I HAVE READ THIS RELEASE AND WAIVER OF LIABILITY,
ASSUMPTION OF RISK AND INDEMNITY AGREEMENT, UNDERSTAND
ITS TERMS, UNDERSTAND THAT I HAVE GIVEN UP SUBSTANTIAL
RIGHTS BY SIGNING IT, AND HAVE SIGNED IT FREELY AND
VOLUNTARILY WITHOUT ANY INDUCEMENT, ASSURANCE OR
GUARANTEE BEING MADE TO ME AND INTEND MY SIGNATURE TO
BE A COMPLETE AND UNCONDITIONAL RELEASE OF ALL LIABILITY
TO THE GREATEST EXTENT ALLOWED BY LAW.
Doc. 7-1.
Plaintiffs brought negligence and willful and wanton claims against Bayer. In the instant
motion, Bayer argues that he is entitled to judgment as a matter of law on (1) the negligence
claim based on the releases signed by Michael and Beaulah; and (1) the willful and wanton
claims because the pleaded actions do not constitute willful and wanton conduct. In his
response, Jeff first argues that summary judgment should not be granted on the negligence or
willful and wanton claims because (1) Bayer is not included within the class of persons protected
by the release language, and (2) the instant incident was not contemplated in the release.
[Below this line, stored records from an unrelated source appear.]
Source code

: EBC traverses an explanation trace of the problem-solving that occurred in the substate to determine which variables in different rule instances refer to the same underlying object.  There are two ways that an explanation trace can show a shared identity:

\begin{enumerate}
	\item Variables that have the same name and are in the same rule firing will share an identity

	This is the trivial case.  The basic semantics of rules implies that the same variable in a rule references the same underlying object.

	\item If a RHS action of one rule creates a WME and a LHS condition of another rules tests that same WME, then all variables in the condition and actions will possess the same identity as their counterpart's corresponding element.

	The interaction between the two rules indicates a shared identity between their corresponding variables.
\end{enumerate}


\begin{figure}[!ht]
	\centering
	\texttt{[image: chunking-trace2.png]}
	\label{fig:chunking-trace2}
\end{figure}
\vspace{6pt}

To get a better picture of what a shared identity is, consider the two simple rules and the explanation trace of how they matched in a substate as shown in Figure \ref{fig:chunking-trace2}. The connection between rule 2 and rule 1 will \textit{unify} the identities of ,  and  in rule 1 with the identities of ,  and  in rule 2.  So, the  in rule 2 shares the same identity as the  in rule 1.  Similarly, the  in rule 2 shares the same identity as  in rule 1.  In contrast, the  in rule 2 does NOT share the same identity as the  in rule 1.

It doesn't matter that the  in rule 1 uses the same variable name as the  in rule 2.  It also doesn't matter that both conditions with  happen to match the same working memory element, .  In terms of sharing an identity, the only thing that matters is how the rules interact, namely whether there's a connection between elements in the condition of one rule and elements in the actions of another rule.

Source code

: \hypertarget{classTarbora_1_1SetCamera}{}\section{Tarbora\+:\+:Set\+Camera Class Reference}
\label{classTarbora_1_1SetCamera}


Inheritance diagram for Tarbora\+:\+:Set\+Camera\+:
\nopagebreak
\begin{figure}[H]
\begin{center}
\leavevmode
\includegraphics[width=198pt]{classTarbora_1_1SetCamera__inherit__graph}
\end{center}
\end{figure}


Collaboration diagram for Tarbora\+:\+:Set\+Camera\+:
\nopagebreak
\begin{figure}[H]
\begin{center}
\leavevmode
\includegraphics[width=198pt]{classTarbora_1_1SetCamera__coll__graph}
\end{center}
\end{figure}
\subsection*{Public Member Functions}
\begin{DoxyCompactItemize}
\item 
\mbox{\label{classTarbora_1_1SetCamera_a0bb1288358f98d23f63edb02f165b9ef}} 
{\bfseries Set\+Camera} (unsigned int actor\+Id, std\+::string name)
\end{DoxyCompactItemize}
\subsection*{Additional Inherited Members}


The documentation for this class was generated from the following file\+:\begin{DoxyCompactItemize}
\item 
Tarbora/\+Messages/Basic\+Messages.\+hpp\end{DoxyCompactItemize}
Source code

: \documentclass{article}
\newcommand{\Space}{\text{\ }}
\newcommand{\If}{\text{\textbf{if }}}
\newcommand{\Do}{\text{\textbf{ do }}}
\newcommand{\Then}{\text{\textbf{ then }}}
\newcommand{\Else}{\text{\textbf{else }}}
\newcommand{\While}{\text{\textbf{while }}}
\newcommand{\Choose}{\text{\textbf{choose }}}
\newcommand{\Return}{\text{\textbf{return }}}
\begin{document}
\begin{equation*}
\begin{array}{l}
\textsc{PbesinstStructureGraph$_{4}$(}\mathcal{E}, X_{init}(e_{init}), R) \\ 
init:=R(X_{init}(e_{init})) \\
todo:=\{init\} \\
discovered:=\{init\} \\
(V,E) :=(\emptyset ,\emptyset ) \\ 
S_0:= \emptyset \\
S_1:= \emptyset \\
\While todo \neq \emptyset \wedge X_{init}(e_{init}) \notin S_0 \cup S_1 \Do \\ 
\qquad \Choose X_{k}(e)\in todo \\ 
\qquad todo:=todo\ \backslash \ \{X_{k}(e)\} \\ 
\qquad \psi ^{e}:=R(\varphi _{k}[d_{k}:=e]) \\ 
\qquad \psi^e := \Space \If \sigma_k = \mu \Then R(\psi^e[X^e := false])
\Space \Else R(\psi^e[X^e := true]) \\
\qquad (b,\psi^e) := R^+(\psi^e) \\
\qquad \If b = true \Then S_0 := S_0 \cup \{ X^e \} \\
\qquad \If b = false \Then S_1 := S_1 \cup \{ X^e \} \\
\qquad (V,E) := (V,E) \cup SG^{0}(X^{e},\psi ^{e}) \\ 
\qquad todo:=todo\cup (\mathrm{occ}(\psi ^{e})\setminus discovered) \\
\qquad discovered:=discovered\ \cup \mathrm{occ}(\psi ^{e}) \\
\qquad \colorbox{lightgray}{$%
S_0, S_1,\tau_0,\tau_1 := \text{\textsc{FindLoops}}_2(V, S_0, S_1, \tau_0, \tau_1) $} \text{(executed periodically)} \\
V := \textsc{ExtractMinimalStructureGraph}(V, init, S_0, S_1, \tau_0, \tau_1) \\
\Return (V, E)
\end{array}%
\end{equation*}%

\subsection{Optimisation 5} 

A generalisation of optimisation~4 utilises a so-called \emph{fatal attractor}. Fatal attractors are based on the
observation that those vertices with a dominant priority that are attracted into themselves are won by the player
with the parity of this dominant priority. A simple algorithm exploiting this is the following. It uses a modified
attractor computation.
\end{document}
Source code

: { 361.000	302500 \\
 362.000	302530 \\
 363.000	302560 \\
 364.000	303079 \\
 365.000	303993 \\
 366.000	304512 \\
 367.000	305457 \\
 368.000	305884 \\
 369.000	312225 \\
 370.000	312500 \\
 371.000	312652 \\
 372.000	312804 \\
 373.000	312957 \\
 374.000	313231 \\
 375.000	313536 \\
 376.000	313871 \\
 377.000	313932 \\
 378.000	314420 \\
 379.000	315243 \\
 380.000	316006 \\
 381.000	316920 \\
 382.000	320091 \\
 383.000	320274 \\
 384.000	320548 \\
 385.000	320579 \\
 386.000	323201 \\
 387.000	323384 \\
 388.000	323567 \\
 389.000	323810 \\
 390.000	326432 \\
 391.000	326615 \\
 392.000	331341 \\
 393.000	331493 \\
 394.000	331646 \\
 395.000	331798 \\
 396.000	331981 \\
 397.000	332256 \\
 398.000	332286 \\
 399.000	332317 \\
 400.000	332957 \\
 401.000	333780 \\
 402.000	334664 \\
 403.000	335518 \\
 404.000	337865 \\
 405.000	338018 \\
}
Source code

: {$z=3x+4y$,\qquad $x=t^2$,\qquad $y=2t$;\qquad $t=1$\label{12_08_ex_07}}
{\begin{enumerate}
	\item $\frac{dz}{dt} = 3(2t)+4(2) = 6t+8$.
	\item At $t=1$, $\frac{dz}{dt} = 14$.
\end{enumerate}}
Second, Jeff argues that even if Defendant is included within the class protected by the release,
there are genuine issues of material fact as to whether Defendant’s conduct was willful and
wanton. Michael filed a response in which he adopted in full Jeff’s arguments. At the hearing,
however, Michael indicated he only wished to proceed on the willful and wanton claim. The
Court will now consider whether Bayer is entitled to judgment as a matter of law on either the
negligence or willful and wanton claims.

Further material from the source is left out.